**Task item**
Starting at the line that holds "## Executive Priority" and stopping at the line that holds "- **hole_12**: 16.4 minutes", restate the records below word for word, with both of those lines included.
"""
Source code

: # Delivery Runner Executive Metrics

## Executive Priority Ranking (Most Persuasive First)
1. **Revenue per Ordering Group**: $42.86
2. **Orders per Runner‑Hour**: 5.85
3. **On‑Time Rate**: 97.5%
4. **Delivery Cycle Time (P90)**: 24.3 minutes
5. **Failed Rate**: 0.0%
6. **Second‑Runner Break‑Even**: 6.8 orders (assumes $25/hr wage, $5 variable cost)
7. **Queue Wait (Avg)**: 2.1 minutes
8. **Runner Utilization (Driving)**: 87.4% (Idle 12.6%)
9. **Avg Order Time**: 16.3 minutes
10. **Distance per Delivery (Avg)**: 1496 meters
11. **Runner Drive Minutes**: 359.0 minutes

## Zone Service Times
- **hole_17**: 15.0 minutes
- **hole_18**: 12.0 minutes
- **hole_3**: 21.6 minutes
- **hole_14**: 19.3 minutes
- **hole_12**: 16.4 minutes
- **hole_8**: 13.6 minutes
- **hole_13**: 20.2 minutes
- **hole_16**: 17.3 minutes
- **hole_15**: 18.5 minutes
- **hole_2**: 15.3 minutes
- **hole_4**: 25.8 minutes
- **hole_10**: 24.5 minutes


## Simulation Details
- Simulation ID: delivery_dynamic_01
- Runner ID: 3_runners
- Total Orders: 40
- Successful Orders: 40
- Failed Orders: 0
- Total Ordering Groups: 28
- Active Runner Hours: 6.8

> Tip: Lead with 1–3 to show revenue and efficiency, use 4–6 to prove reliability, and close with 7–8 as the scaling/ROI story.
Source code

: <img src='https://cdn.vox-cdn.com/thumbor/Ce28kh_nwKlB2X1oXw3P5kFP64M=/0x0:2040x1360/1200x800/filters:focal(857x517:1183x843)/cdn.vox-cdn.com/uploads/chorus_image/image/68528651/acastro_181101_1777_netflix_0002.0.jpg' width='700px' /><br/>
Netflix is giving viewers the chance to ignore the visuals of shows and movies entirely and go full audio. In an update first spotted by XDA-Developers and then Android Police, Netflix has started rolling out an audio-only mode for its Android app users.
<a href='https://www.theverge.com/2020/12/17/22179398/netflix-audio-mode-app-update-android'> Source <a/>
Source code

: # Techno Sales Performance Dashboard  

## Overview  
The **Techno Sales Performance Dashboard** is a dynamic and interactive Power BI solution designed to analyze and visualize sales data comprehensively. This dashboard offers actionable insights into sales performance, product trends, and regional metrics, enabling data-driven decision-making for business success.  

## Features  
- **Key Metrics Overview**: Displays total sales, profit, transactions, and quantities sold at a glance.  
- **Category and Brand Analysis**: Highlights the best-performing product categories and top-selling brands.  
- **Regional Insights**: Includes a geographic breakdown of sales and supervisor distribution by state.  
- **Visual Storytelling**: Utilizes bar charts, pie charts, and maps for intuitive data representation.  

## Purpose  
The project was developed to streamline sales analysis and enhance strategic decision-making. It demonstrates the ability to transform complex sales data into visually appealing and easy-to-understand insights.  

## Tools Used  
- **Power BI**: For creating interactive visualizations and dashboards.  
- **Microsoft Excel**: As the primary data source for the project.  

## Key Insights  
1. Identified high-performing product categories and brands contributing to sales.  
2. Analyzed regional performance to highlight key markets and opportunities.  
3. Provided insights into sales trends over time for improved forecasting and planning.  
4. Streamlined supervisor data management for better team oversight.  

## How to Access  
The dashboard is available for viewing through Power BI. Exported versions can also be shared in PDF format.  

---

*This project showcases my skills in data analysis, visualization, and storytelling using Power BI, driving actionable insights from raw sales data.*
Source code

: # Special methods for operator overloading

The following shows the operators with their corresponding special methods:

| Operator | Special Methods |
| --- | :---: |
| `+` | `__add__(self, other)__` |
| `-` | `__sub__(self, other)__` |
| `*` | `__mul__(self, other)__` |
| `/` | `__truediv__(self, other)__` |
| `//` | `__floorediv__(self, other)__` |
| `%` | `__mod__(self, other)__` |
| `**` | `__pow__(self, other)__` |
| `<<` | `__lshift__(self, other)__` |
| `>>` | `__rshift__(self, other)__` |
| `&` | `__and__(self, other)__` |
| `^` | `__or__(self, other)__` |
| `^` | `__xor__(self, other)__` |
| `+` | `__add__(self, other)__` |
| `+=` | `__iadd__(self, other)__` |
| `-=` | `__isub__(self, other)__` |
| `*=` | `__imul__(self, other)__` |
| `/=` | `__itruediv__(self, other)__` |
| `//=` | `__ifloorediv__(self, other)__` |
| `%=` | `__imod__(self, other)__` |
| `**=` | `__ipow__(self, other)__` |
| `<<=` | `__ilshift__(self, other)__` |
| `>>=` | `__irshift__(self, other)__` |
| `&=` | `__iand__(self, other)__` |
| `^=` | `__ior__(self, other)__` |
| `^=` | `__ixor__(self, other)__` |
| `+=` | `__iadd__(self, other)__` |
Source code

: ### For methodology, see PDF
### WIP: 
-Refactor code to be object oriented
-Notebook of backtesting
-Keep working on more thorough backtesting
"""
**Response**
## Executive Priority Ranking (Most Persuasive First)
1. **Revenue per Ordering Group**: $42.86
2. **Orders per Runner‑Hour**: 5.85
3. **On‑Time Rate**: 97.5%
4. **Delivery Cycle Time (P90)**: 24.3 minutes
5. **Failed Rate**: 0.0%
6. **Second‑Runner Break‑Even**: 6.8 orders (assumes $25/hr wage, $5 variable cost)
7. **Queue Wait (Avg)**: 2.1 minutes
8. **Runner Utilization (Driving)**: 87.4% (Idle 12.6%)
9. **Avg Order Time**: 16.3 minutes
10. **Distance per Delivery (Avg)**: 1496 meters
11. **Runner Drive Minutes**: 359.0 minutes

## Zone Service Times
- **hole_17**: 15.0 minutes
- **hole_18**: 12.0 minutes
- **hole_3**: 21.6 minutes
- **hole_14**: 19.3 minutes
- **hole_12**: 16.4 minutes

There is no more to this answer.